So while Bonnen’s first budget night as speaker was hardly free of controversy — an argument over the effectiveness of the state’s “Alternatives to Abortion” program, for example, derailed movement on amendments for nearly an hour — the occasional spats paled in comparison with those of years past. There were no discussions at the back microphone of lawmakers’ sexual histories, as happened in 2015, and no one had to physically restrain House members to prevent a fistfight over the fate of a feral hog abatement program, as happened in 2017.
Still, state Rep. Jonathan Stickland, R-Bedford, continued his long-running campaign against the feral hog program. And though the exchange ranked among the evening’s rowdiest, it was more than tame by last session’s standards.
State Rep. Drew Springer, R-Muenster, again opposed Stickland’s amendment to defund the program, which reimburses local initiatives to eradicate wild hogs.
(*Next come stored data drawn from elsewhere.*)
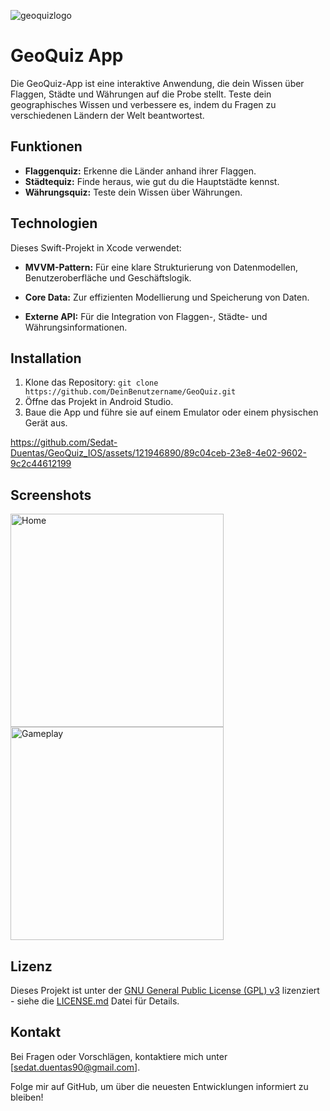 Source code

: ![geoquizlogo](https://github.com/Sedat-Duentas/GeoQuiz_IOS/assets/121946890/d4a4e16e-b773-4c28-a39b-7d1e5f5224ac)

# GeoQuiz App 

Die GeoQuiz-App ist eine interaktive Anwendung, die dein Wissen über Flaggen, Städte und Währungen auf die Probe stellt. Teste dein geographisches Wissen und verbessere es, indem du Fragen zu verschiedenen Ländern der Welt beantwortest.

## Funktionen

- **Flaggenquiz:** Erkenne die Länder anhand ihrer Flaggen.
- **Städtequiz:** Finde heraus, wie gut du die Hauptstädte kennst.
- **Währungsquiz:** Teste dein Wissen über Währungen.

## Technologien

Dieses Swift-Projekt in Xcode verwendet:

- **MVVM-Pattern:** Für eine klare Strukturierung von Datenmodellen, Benutzeroberfläche und Geschäftslogik.

- **Core Data:** Zur effizienten Modellierung und Speicherung von Daten.

- **Externe API:** Für die Integration von Flaggen-, Städte- und Währungsinformationen.

## Installation

1. Klone das Repository: `git clone https://github.com/DeinBenutzername/GeoQuiz.git`
2. Öffne das Projekt in Android Studio.
3. Baue die App und führe sie auf einem Emulator oder einem physischen Gerät aus.


https://github.com/Sedat-Duentas/GeoQuiz_IOS/assets/121946890/89c04ceb-23e8-4e02-9602-9c2c44612199

## Screenshots

<img width="341" alt="Home" src="https://github.com/Sedat-Duentas/GeoQuiz_IOS/assets/121946890/f236c655-3288-44cd-83ea-ad83ec2e1ca1">
<img width="341" alt="Gameplay" src="https://github.com/Sedat-Duentas/GeoQuiz_IOS/assets/121946890/614c29dc-4602-4eb8-987d-28a1c15d0cd5">


## Lizenz

Dieses Projekt ist unter der [GNU General Public License (GPL) v3](https://www.gnu.org/licenses/gpl-3.0.html) lizenziert - siehe die [LICENSE.md](LICENSE.md) Datei für Details.

## Kontakt

Bei Fragen oder Vorschlägen, kontaktiere mich unter [sedat.duentas90@gmail.com].

Folge mir auf GitHub, um über die neuesten Entwicklungen informiert zu bleiben!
Stickland responded, “Members, although I respect the thoughtful words of Rep. Springer … let’s end this program right here, right now.”
Stickland’s amendment failed, with just four votes in favor.
In an earlier dustup just before 2 p.m., state Rep. Sarah Davis, R-West University Place, who led the House budget negotiations over health and human services programs, was seen in a heated exchange with state Rep. Jeff Leach, R-Plano.
A few minutes later, Leach proposed an amendment that would allow Texas to expand Medicaid coverage for women up to a year after they give birth. To cover some of the costs, Leach’s amendment recommended cutting $15 million from a program in Abbott’s office that reimburses film and video game makers who work in Texas.
Extending postpartum Medicaid coverage “is simply more important and should be a higher priority” than the film incentives program, Leach said.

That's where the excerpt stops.